Another favourite approach is the seemingly concerned non-confrontational tell-the-neighbours approach. In short and in my dialect, the libak approach.  Not a single soul in the whole barangay remains uninformed regarding the hottest issue except the person concerned.  Is this because of the daunting task inherent in the duty to correct the wrong doer? Or is it the passive-aggressive psychological make-up we all seem to grow up with given our authoritarian family dynamics? Or perhaps the highly valued cultural Smooth Interpersonal Relationship (SIR)?  Whatever underlies the town’s favourite gossip approach one thing is sure: It does not help.

This Sunday readings offer us a helpful approach.  May I call it the my-brother’s-keeper approach?  This one is imbued with the spirit of love and care clearly espoused by the second reading from St. Paul’s letter to the Romans (13: 8-10). “Owe nothing to anyone, except to love one another; for the one who loves another has fulfilled the law” (v. 8).  Paul’s reminder is the underlying motive of my-brother’s-keeper approach.  Love, and not the cold spirit of laissez faire or the burning passion for gossip, should be the inspiration behind our effort to win over an errant family or community member.  We always have to be aware that our Christian communities are communities of the loving Covenant between God and his people. We are the communities of the Kingdom of God.  The bond that ties us together is not any social ideology or a common psychological idiosyncrasy but love.
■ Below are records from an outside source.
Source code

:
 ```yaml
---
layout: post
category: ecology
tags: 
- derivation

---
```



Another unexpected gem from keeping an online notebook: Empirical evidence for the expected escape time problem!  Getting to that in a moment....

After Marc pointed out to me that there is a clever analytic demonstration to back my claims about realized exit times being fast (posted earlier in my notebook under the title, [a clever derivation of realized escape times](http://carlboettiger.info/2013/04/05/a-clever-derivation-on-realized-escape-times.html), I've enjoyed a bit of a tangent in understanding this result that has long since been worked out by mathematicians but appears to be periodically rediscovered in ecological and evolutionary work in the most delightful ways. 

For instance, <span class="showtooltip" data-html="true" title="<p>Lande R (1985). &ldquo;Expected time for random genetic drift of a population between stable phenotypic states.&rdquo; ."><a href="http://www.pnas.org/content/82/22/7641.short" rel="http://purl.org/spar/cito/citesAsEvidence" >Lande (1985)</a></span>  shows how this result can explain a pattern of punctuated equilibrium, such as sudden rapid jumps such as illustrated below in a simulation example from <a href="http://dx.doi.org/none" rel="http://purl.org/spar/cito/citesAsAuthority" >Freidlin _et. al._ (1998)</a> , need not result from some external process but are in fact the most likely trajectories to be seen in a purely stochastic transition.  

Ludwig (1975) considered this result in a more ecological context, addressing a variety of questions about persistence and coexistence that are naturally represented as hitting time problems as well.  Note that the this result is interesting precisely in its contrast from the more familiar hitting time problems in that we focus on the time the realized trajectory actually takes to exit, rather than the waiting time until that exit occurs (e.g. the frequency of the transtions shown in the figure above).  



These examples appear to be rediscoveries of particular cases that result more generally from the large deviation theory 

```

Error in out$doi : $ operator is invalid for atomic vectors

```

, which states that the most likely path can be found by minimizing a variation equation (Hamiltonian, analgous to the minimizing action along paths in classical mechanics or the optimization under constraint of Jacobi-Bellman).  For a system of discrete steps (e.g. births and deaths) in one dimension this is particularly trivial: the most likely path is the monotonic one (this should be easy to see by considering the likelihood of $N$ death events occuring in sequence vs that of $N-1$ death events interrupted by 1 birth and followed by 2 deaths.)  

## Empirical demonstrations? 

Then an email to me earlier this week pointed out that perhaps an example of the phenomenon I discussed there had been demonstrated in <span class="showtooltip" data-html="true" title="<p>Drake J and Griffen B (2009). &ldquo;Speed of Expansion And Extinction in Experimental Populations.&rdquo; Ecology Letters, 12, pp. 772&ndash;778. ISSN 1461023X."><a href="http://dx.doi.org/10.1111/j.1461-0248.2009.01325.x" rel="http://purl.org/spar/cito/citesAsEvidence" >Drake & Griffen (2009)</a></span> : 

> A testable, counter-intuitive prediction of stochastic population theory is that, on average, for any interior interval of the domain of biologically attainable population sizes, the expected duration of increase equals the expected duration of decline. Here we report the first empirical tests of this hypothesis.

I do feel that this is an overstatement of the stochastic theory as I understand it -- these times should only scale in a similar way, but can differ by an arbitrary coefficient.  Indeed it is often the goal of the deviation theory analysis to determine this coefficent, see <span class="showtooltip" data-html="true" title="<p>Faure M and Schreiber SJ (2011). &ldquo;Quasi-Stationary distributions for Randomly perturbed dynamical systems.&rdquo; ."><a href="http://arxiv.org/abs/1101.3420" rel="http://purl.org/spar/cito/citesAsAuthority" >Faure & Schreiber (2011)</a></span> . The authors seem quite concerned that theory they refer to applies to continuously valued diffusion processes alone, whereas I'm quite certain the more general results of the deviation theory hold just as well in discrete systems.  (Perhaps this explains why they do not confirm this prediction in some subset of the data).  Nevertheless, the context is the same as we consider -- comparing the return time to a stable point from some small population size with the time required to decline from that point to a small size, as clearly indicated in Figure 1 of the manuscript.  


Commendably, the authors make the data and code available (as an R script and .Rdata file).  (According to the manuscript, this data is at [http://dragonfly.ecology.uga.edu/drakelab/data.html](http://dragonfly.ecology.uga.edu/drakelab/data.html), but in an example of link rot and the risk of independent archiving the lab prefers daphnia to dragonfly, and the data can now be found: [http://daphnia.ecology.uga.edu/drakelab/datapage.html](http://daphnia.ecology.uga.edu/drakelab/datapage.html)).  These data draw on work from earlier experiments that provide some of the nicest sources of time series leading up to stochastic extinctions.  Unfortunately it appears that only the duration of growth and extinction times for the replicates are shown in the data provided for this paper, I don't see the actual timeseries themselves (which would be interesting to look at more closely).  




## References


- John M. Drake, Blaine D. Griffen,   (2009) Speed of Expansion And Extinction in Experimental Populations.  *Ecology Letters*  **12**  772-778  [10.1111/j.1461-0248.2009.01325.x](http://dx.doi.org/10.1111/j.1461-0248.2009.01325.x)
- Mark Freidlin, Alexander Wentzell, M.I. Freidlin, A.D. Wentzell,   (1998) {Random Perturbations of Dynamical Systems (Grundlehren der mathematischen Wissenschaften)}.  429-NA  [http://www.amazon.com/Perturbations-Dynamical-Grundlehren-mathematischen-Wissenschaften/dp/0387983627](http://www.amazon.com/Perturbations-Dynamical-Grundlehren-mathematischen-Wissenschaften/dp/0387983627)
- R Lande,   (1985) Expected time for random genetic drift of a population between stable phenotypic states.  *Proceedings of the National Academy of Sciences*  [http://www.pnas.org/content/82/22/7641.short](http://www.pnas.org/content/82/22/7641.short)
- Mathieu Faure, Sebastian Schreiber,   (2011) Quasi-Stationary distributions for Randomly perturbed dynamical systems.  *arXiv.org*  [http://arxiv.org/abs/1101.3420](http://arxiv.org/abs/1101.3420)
In such a communitarian context, each is endowed with a prophetic vocation to remind, to warn, to reprimand a member whenever he or she turns away from the spirit of the covenant and the values of God’s Kingdom.   The prophet Ezekiel, in the first reading (Ez. 33:7-9), is given this responsibility to “dissuade the wicked man from his way.”  Failure to act on this responsibility holds the prophet liable to the evil that befalls the man in question.  “If... you do not speak out to dissuade the wicked man from his way, he shall die for his guilt, but I will hold you responsible for his death” (v. 8).  This reminds all of us of our social responsibility to take care of one another by reprimanding or gently reminding each one whenever we are in error or in sin.

In the community of God’s Kingdom, it is not very responsible to say “Walang pakialaman pare!” nor it is with love and concern that we say “Bahala siya sa buhay niya.”  As children of God, we are always our brother’s keeper. We should constantly act out of love by reaching out to a community member who has gone wayward.

The gospel today (Mt. 18:15-20) prescribes some helpful steps to a genuine process of fraternal correction.  Again, in each step, the objective is to win your brother over (v. 15). This is real concern and love. And how lovely it is to live in such a community!

The first step is person to person confrontation.  Confrontation is not a very good word. I think a better expression is heart-to-heart talk!  I am convinced that if this is done with love and care there’s no need for another step.  Most will end up shaking hands or even embracing each other with a resolve to become better friends, better lovers.

Should there be a need for another step anyhow, Jesus instructs us to move to the second step:  To win over the brother or sister in the presence of two or three other witnesses.  Sometimes, one may be wrong about the accusation against another.  The presence of other witnesses establishes objectivity and certainty about the moral issue and strengthens the invitation for the erring party to consider reconciliation.

Should that fail too, the conflict has to be brought to the attention now of the community of the Church as the third step. In this level, failure on the part of the erring party to listen and to be humble enough to amend his ways may invoke the right of the Church to expel such an obstinate unloving member from the community. But even here, to treat such a member as a gentile or a tax collector, as the gospel instructs, is to leave an open door, an open invitation for an eventual conversion of heart.  Such is the magnanimity of Christian charity!

Again, what a lovely community we are called to be.  Is there someone in particular you ought to reach out to in the spirit of fraternal correction? Go, go, go! Win that brother or sister over.